Introduce a high-level layer API

seanmor5 commented 3 years ago

The next step after #1 is to implement higher-level constructs on top of the lower-level functional implementations. The goal of the higher-level API is to provide abstractions for building neural networks that:

limit the overhead of writing a neural network from scratch
are easy to understand, especially for beginners
are flexible enough for more complicated architectures (ResNets, GANs, etc.)
can be represented as composition of Nx functions for low-level JIT/AOT compilation OR can be represented as higher-level constructs for compilation using specific NN compilers (ONNX, TFLite, etc.)

For simplicity, we'll leave the discussion of efficient handling of network state to a later issue. This issue will only focus on the architecture/representation of a network.

Axon Struct

We will introduce an %Axon{} struct that represents a constructed network. For now, the struct will have the following attributes:

:input - input to this layer/model/etc., or in the case of a literal input layer some metadata
:shape - shape of the layer's parameters, can be inferred from :input, we can also allow input layer shapes to have nil batch dimensions to represent arbitrary sized batches
:transformation - how does this layer transform the input, can be an atom (like :dense) which resolves to an already implemented layer, or a numerical definition for arbitrarily complex transformations
other - there's a lot of other metadata that should be included in some way: :initializer and initializer options, :activation and activation options, layer specific options, possibly constraints, callbacks, etc.

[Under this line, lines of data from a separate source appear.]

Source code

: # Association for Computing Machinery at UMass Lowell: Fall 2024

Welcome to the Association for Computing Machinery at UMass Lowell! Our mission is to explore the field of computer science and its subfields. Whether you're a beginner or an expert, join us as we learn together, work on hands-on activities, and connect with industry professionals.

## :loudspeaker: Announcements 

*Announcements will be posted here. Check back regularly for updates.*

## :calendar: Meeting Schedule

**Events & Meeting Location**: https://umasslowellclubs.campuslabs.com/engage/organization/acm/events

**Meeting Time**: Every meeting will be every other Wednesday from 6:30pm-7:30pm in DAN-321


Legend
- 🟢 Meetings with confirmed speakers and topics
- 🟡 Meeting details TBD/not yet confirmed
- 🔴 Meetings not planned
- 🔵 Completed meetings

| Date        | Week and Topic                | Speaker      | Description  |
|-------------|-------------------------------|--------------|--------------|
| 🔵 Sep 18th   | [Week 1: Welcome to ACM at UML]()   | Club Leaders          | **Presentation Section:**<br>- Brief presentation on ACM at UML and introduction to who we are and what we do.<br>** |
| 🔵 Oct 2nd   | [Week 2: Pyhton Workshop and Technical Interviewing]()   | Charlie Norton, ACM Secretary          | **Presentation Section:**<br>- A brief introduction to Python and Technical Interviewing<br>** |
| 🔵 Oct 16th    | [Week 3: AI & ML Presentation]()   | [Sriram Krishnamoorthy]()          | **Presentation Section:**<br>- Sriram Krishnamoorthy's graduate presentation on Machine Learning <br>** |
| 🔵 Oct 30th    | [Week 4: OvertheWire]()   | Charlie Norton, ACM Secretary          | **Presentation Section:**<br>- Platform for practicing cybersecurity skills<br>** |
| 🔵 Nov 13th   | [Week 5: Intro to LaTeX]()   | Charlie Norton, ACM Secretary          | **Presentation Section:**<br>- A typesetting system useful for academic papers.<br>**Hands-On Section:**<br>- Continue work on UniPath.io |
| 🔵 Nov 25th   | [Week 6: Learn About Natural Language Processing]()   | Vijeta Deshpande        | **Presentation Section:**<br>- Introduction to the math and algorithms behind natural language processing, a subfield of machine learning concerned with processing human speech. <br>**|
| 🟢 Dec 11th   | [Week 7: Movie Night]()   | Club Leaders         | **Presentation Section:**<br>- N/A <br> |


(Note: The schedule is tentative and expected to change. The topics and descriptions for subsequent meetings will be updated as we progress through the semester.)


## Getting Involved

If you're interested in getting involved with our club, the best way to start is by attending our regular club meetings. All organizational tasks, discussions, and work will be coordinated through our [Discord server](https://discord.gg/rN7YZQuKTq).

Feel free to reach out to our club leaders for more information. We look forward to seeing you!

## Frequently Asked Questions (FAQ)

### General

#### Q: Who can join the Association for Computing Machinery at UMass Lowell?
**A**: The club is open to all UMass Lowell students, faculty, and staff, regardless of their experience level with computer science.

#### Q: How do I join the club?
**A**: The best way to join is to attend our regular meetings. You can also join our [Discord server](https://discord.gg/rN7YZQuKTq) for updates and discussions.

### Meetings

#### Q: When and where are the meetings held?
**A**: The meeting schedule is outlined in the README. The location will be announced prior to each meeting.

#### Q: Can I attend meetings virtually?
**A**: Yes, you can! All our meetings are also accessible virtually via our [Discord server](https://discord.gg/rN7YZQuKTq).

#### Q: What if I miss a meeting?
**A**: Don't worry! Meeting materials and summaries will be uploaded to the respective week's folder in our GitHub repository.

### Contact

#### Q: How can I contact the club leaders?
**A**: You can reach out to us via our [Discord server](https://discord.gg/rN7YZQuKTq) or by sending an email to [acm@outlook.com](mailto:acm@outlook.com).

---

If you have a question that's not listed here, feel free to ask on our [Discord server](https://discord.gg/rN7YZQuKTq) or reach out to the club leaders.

The struct would be build up with calls to high-level functions in the root Axon namespace. For example, MNIST:

model =
  Axon.input({nil, 784})
  |> Axon.dense(128, activation: :relu)
  |> Axon.dense(10, activation: :softmax)

Then a model would be compiled, perhaps like:

compiled_model = Axon.compile(model, options)

At a minimum Axon.compile initializers parameters and returns a compiled function using whatever backend the user specifies. It can also be abstracted away in some higher-level training logic, but that's discussion for another issue.

Structuring the network in this way makes arbitrary compilation easy, the API is simple and easy to understand, and flexible enough for complex models. For example, a GAN:

generator =
   Axon.input({nil, 128})
   |> Axon.dense(256, activation: :tanh)
   |> Axon.dense(512, activation: :tanh)
   |> Axon.dense(784, activation: :tanh)
   |> Axon.reshape({28, 28})

discriminator =
   Axon.input({nil, 784})
   |> Axon.dense(128, activation: :relu)
   |> Axon.dense(1, activation: :sigmoid)

combined =
  generator
  |> Axon.compose(discriminator)

Layers

High-level layers are tied directly to their functional implementations in Axon.Layers. Some of them have layer specific options which can be passed during layer creation.

Combinators

We will use combinators similar to: https://thinc.ai/docs/api-layers/#combinators to represent more complex relationships between layers. At a minimum we'd have:

compose - function composition
add - adds layers
concat - concats layers
residual - residual output
parallel/split - something to represent multiple-model outputs

josevalim commented 3 years ago

This looks great. Just one note: since this syntax exists in a module body which will most likely be used to define defn functions, the activation function most likely cannot be a closure. So you will probably support things like this:

activation: :relu
activation: {:relu, some_option: 123}
activation: {MyCustomActivation, :some_option, []} # the result is passed as first argument

I also hear a lot about PyTorch modules. How would they fit on this design? Is it the ability to do your own layers? Or is it precisely the ability to compile a NN to a module?

seanmor5 commented 3 years ago

If I understand correctly, PyTorch modules are just neural network building blocks. Theoretically, we could support a Module within this same scope as a behaviour, but each method would have to work on the Axon data structure rather than on the tensors themselves, which might not necessarily be ideal for trying to express computations using Nx or lower-level Axon functions.

Another option is to support modules through somewhat of a metaprogramming approach:

deflayer SomeLayerNet do
   defn forward_pass, do: ...
end

Or something similar. Another option is to treat the Axon data structure as being equivalent to a PyTorch module, and then implement some of this functionality on it: https://pytorch.org/docs/stable/generated/torch.nn.Module.html

Basically the data structure implicitly defines the forward and backward pass based on whatever building blocks you use, and then some of the other functions can be implemented to accept and work on an %Axon{} struct. My understanding is that Modules are really an OOP approach to Deep Learning, and we more or less have to rethink that paradigm.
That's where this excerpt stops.